The purpose of breast cancer screening is to find cancer at its earliest stages, before it’s big enough to feel as a lump. Screening can find cancer when it’s more easily treated, before it grows larger or spreads to other areas of the body.
The American Cancer Society recommends these cancer screening guidelines for women at average risk of breast cancer:
- Starting at age 40 – Begin screening with a mammogram every year.
Who is at high risk for breast cancer?
If you have a personal or family history of breast cancer, a genetic mutation known to cause breast cancer such as BRCA, or previous chest radiation therapy at a young age, you’re considered high risk. Your doctor may recommend screening at a younger age or more frequently (or both) or suggest an additional screening method.
We create a screening plan based on your age, personal and family health history, lifestyle, and risk factors.
Gene mutations (changes) passed down from parents cause less than 10% of breast cancer cases. The most common cause is a mutation in the BRCA1 or BRCA2 gene. Other gene mutations can cause inherited breast cancer such as ATM, TP53, CHEK2, PTEN, and CDH1, STK11, PALB2, and others.
According to the National Cancer Institute, 55% to 72% of women who inherit a BRCA1 mutation and 45% to 69% of women who inherit a BRCA2 mutation will get breast cancer by age 70 or older. The BRCA mutation also increases the risk of other cancers, including ovarian cancer in women and prostate cancer in men.
Anyone can have a BRCA mutation, but it’s more common in those with Ashkenazi Jewish ancestry than in any other racial or ethnic group in the U.S. Breast cancer caused by BRCA mutations is also more common in Bahamian women than the general population.

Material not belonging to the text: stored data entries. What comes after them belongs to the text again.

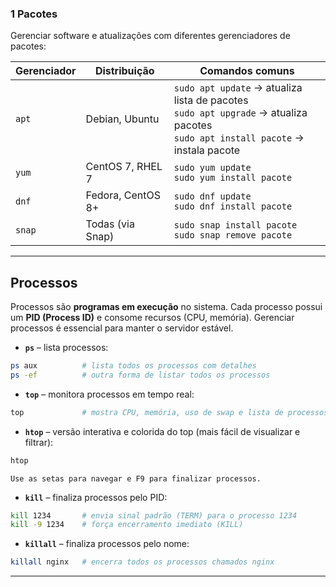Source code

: ### 1 Pacotes

Gerenciar software e atualizações com diferentes gerenciadores de pacotes:

| Gerenciador | Distribuição      | Comandos comuns                                                                                                                          |
| ----------- | ----------------- | ---------------------------------------------------------------------------------------------------------------------------------------- |
| `apt`       | Debian, Ubuntu    | `sudo apt update` → atualiza lista de pacotes <br> `sudo apt upgrade` → atualiza pacotes <br> `sudo apt install pacote` → instala pacote |
| `yum`       | CentOS 7, RHEL 7  | `sudo yum update` <br> `sudo yum install pacote`                                                                                         |
| `dnf`       | Fedora, CentOS 8+ | `sudo dnf update` <br> `sudo dnf install pacote`                                                                                         |
| `snap`      | Todas (via Snap)  | `sudo snap install pacote` <br> `sudo snap remove pacote`                                                                                |

---

## Processos

Processos são **programas em execução** no sistema. Cada processo possui um **PID (Process ID)** e consome recursos (CPU, memória). Gerenciar processos é essencial para manter o servidor estável.

- **`ps`** – lista processos:
```bash
ps aux          # lista todos os processos com detalhes
ps -ef          # outra forma de listar todos os processos
```
- **`top`** – monitora processos em tempo real:
```bash
top             # mostra CPU, memória, uso de swap e lista de processos ativos
```
- **`htop`** – versão interativa e colorida do top (mais fácil de visualizar e filtrar):
```bash
htop
```
	Use as setas para navegar e F9 para finalizar processos.
- **`kill`** – finaliza processos pelo PID:
```bash
kill 1234       # envia sinal padrão (TERM) para o processo 1234
kill -9 1234    # força encerramento imediato (KILL)
```
- **`killall`** – finaliza processos pelo nome:
```bash
killall nginx   # encerra todos os processos chamados nginx
```

---


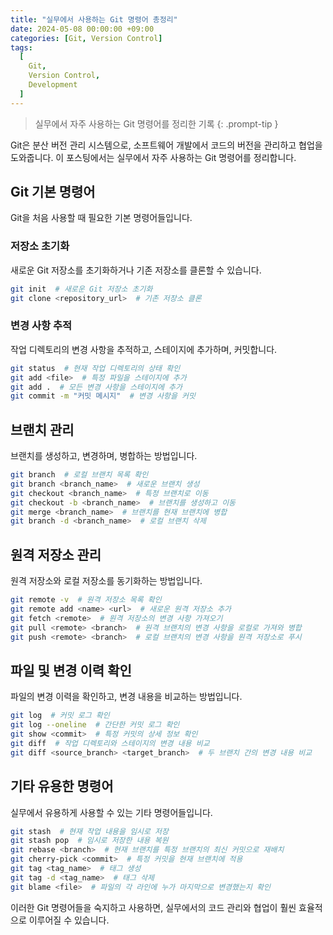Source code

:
 ```yaml
---
title: "실무에서 사용하는 Git 명령어 총정리"
date: 2024-05-08 00:00:00 +09:00
categories: [Git, Version Control]
tags:
  [
    Git,
    Version Control,
    Development
  ]
---
```


> 실무에서 자주 사용하는 Git 명령어를 정리한 기록
{: .prompt-tip }

 Git은 분산 버전 관리 시스템으로, 소프트웨어 개발에서 코드의 버전을 관리하고 협업을 도와줍니다. 이 포스팅에서는 실무에서 자주 사용하는 Git 명령어를 정리합니다.

## Git 기본 명령어

 Git을 처음 사용할 때 필요한 기본 명령어들입니다.

### 저장소 초기화

 새로운 Git 저장소를 초기화하거나 기존 저장소를 클론할 수 있습니다.

```sh
git init  # 새로운 Git 저장소 초기화
git clone <repository_url>  # 기존 저장소 클론
```

### 변경 사항 추적

 작업 디렉토리의 변경 사항을 추적하고, 스테이지에 추가하며, 커밋합니다.

```sh
git status  # 현재 작업 디렉토리의 상태 확인
git add <file>  # 특정 파일을 스테이지에 추가
git add .  # 모든 변경 사항을 스테이지에 추가
git commit -m "커밋 메시지"  # 변경 사항을 커밋
```

## 브랜치 관리

 브랜치를 생성하고, 변경하며, 병합하는 방법입니다.

```sh
git branch  # 로컬 브랜치 목록 확인
git branch <branch_name>  # 새로운 브랜치 생성
git checkout <branch_name>  # 특정 브랜치로 이동
git checkout -b <branch_name>  # 브랜치를 생성하고 이동
git merge <branch_name>  # 브랜치를 현재 브랜치에 병합
git branch -d <branch_name>  # 로컬 브랜치 삭제
```

## 원격 저장소 관리

 원격 저장소와 로컬 저장소를 동기화하는 방법입니다.

```sh
git remote -v  # 원격 저장소 목록 확인
git remote add <name> <url>  # 새로운 원격 저장소 추가
git fetch <remote>  # 원격 저장소의 변경 사항 가져오기
git pull <remote> <branch>  # 원격 브랜치의 변경 사항을 로컬로 가져와 병합
git push <remote> <branch>  # 로컬 브랜치의 변경 사항을 원격 저장소로 푸시
```

## 파일 및 변경 이력 확인

 파일의 변경 이력을 확인하고, 변경 내용을 비교하는 방법입니다.

```sh
git log  # 커밋 로그 확인
git log --oneline  # 간단한 커밋 로그 확인
git show <commit>  # 특정 커밋의 상세 정보 확인
git diff  # 작업 디렉토리와 스테이지의 변경 내용 비교
git diff <source_branch> <target_branch>  # 두 브랜치 간의 변경 내용 비교
```

## 기타 유용한 명령어

 실무에서 유용하게 사용할 수 있는 기타 명령어들입니다.

```sh
git stash  # 현재 작업 내용을 임시로 저장
git stash pop  # 임시로 저장한 내용 복원
git rebase <branch>  # 현재 브랜치를 특정 브랜치의 최신 커밋으로 재배치
git cherry-pick <commit>  # 특정 커밋을 현재 브랜치에 적용
git tag <tag_name>  # 태그 생성
git tag -d <tag_name>  # 태그 삭제
git blame <file>  # 파일의 각 라인에 누가 마지막으로 변경했는지 확인
```

이러한 Git 명령어들을 숙지하고 사용하면, 실무에서의 코드 관리와 협업이 훨씬 효율적으로 이루어질 수 있습니다.

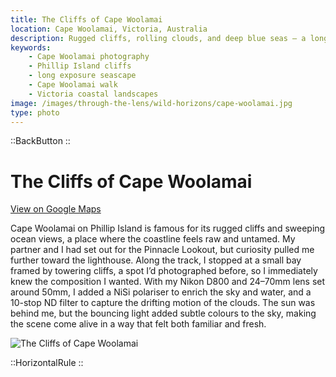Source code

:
 ```yaml
---
title: The Cliffs of Cape Woolamai
location: Cape Woolamai, Victoria, Australia
description: Rugged cliffs, rolling clouds, and deep blue seas — a long exposure at Cape Woolamai captures the wild beauty of Phillip Island’s coastline.
keywords:
    - Cape Woolamai photography
    - Phillip Island cliffs
    - long exposure seascape
    - Cape Woolamai walk
    - Victoria coastal landscapes
image: /images/through-the-lens/wild-horizons/cape-woolamai.jpg
type: photo
---
```


::BackButton
::

# The Cliffs of Cape Woolamai

<a href="https://www.google.com/maps/search/?api=1&query=Cape+Woolamai,+Victoria,+Australia" target="_blank" rel="noopener noreferrer">View on Google Maps</a>

Cape Woolamai on Phillip Island is famous for its rugged cliffs and sweeping ocean views, a place where the coastline feels raw and untamed. My partner and I had set out for the Pinnacle Lookout, but curiosity pulled me further toward the lighthouse. Along the track, I stopped at a small bay framed by towering cliffs, a spot I’d photographed before, so I immediately knew the composition I wanted. With my Nikon D800 and 24–70mm lens set around 50mm, I added a NiSi polariser to enrich the sky and water, and a 10-stop ND filter to capture the drifting motion of the clouds. The sun was behind me, but the bouncing light added subtle colours to the sky, making the scene come alive in a way that felt both familiar and fresh.

![The Cliffs of Cape Woolamai](/images/through-the-lens/wild-horizons/cape-woolamai.jpg)

<div class="mb-8"></div>

::HorizontalRule
::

We offer genetic counseling to help you understand your risk and options – a more aggressive screening plan, surgery to remove breast tissue (risk-reducing surgery), or medicines to lower your risk of cancer (chemoprevention).
What are the risk factors for breast cancer?
Risk factors can increase your chances of developing breast cancer. You can control some risk factors – such as lifestyle habits – but there are others you can’t, like family history or genetic makeup.
- Maintaing a healthy weight
- Limiting alcohol consumption
- Regular exercise
- Receiving hormone therapy after menopause
- Eliminating tobacco use
Breast cancer risk factors you can’t control include:
- Sex. Although men can get breast cancer, it’s more common in women.
- Age. Your risk increases as you get older. Most breast cancers are found in women 55 and older.
- Benign breast conditions. Some noncancerous breast conditions can increase the risk of breast cancer, such as lobular carcinoma in situ (LCIS), atypical ductal hyperplasia (ADH), and atypical lobular hyperplasia (ALH).
- Inherited gene mutations. About 5% to 10% of cancer cases are hereditary. BRCA gene mutations are the most common cause.
- Personal history of breast cancer. Women who've had breast cancer, particularly younger women, have a slightly elevated risk of developing cancer in either breast.
- Family history of breast cancer. The risk of breast cancer is nearly doubled in women with a mother, sister, or daughter (first-degree relatives) – two first-degree relatives with cancer triples a woman’s risk. Having a father or brother with breast cancer also increases your risk.
- Chest radiation therapy. Women who had radiation therapy for another cancer as a teen or young adult (when breasts are developing) have a significantly higher risk of breast cancer.
- Breast density. Having dense breast tissue can increase a woman’s risk compared with women with average breast density. It’s also harder for mammograms to detect breast cancer in dense breast tissue.
- Race and ethnicity. White women are at greater risk for breast cancer than Black women. But in women younger than 45, breast cancer is more common in Black women, and black women of any age are more likely to die from breast cancer. One in 40 Ashkenazi Jewish women have a founder mutation in the BRCA1 and BRCA2 genes, which increases their risk.
- Early menstruation and late menopause. Women who start menstruating before age 11 or go through menopause after 55 have a higher risk of breast cancer because they’re exposed to estrogen and progesterone for a longer period.